Data entries:
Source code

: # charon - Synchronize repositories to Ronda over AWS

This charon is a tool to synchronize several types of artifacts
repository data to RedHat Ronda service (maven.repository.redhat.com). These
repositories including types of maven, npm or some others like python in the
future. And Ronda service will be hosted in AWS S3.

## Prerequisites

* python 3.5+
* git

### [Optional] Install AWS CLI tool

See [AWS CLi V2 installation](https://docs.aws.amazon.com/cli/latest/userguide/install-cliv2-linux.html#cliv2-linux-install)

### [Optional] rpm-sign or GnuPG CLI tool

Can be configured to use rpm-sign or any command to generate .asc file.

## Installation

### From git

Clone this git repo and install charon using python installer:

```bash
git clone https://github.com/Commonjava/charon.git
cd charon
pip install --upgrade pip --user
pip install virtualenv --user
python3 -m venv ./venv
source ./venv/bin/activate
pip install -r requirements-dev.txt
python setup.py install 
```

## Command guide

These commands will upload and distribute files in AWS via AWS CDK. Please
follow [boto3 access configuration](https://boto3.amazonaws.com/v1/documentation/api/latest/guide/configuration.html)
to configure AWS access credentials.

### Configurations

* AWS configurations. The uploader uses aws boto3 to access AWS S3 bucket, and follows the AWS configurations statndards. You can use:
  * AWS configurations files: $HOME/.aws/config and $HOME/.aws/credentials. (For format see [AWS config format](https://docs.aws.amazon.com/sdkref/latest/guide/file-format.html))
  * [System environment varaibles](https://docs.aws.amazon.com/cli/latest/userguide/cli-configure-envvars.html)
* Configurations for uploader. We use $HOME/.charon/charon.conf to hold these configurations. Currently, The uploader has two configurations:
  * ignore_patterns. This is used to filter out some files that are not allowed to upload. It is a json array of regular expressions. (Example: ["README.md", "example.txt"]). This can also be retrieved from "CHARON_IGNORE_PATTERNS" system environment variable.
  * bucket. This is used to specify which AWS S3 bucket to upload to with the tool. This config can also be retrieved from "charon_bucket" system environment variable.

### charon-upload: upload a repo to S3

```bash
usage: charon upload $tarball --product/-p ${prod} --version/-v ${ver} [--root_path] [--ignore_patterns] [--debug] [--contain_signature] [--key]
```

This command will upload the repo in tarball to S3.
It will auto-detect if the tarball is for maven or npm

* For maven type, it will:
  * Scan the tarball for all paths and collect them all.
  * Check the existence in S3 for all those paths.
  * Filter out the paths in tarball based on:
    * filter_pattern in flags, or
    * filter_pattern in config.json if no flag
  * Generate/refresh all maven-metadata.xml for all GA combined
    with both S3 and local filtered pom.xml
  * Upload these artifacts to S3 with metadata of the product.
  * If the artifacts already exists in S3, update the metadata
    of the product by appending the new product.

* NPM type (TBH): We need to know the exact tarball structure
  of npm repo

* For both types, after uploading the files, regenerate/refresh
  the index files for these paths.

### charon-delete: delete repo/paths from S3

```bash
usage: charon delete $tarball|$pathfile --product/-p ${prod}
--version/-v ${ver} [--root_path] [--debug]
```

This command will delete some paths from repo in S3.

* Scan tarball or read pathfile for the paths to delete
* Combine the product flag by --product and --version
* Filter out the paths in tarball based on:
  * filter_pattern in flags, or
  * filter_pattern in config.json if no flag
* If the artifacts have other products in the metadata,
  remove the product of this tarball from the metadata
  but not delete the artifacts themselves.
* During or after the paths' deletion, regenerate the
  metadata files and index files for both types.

◆ **PROBLEM DESCRIPTION**: Look back at the records above. Repeat all of them exactly.

◆ **ANSWER BOX**:
Source code

: # charon - Synchronize repositories to Ronda over AWS

This charon is a tool to synchronize several types of artifacts
repository data to RedHat Ronda service (maven.repository.redhat.com). These
repositories including types of maven, npm or some others like python in the
future. And Ronda service will be hosted in AWS S3.

## Prerequisites

* python 3.5+
* git

### [Optional] Install AWS CLI tool

See [AWS CLi V2 installation](https://docs.aws.amazon.com/cli/latest/userguide/install-cliv2-linux.html#cliv2-linux-install)

### [Optional] rpm-sign or GnuPG CLI tool

Can be configured to use rpm-sign or any command to generate .asc file.

## Installation

### From git

Clone this git repo and install charon using python installer:

```bash
git clone https://github.com/Commonjava/charon.git
cd charon
pip install --upgrade pip --user
pip install virtualenv --user
python3 -m venv ./venv
source ./venv/bin/activate
pip install -r requirements-dev.txt
python setup.py install 
```

## Command guide

These commands will upload and distribute files in AWS via AWS CDK. Please
follow [boto3 access configuration](https://boto3.amazonaws.com/v1/documentation/api/latest/guide/configuration.html)
to configure AWS access credentials.

### Configurations

* AWS configurations. The uploader uses aws boto3 to access AWS S3 bucket, and follows the AWS configurations statndards. You can use:
  * AWS configurations files: $HOME/.aws/config and $HOME/.aws/credentials. (For format see [AWS config format](https://docs.aws.amazon.com/sdkref/latest/guide/file-format.html))
  * [System environment varaibles](https://docs.aws.amazon.com/cli/latest/userguide/cli-configure-envvars.html)
* Configurations for uploader. We use $HOME/.charon/charon.conf to hold these configurations. Currently, The uploader has two configurations:
  * ignore_patterns. This is used to filter out some files that are not allowed to upload. It is a json array of regular expressions. (Example: ["README.md", "example.txt"]). This can also be retrieved from "CHARON_IGNORE_PATTERNS" system environment variable.
  * bucket. This is used to specify which AWS S3 bucket to upload to with the tool. This config can also be retrieved from "charon_bucket" system environment variable.

### charon-upload: upload a repo to S3

```bash
usage: charon upload $tarball --product/-p ${prod} --version/-v ${ver} [--root_path] [--ignore_patterns] [--debug] [--contain_signature] [--key]
```

This command will upload the repo in tarball to S3.
It will auto-detect if the tarball is for maven or npm

* For maven type, it will:
  * Scan the tarball for all paths and collect them all.
  * Check the existence in S3 for all those paths.
  * Filter out the paths in tarball based on:
    * filter_pattern in flags, or
    * filter_pattern in config.json if no flag
  * Generate/refresh all maven-metadata.xml for all GA combined
    with both S3 and local filtered pom.xml
  * Upload these artifacts to S3 with metadata of the product.
  * If the artifacts already exists in S3, update the metadata
    of the product by appending the new product.

* NPM type (TBH): We need to know the exact tarball structure
  of npm repo

* For both types, after uploading the files, regenerate/refresh
  the index files for these paths.

### charon-delete: delete repo/paths from S3

```bash
usage: charon delete $tarball|$pathfile --product/-p ${prod}
--version/-v ${ver} [--root_path] [--debug]
```

This command will delete some paths from repo in S3.

* Scan tarball or read pathfile for the paths to delete
* Combine the product flag by --product and --version
* Filter out the paths in tarball based on:
  * filter_pattern in flags, or
  * filter_pattern in config.json if no flag
* If the artifacts have other products in the metadata,
  remove the product of this tarball from the metadata
  but not delete the artifacts themselves.
* During or after the paths' deletion, regenerate the
  metadata files and index files for both types.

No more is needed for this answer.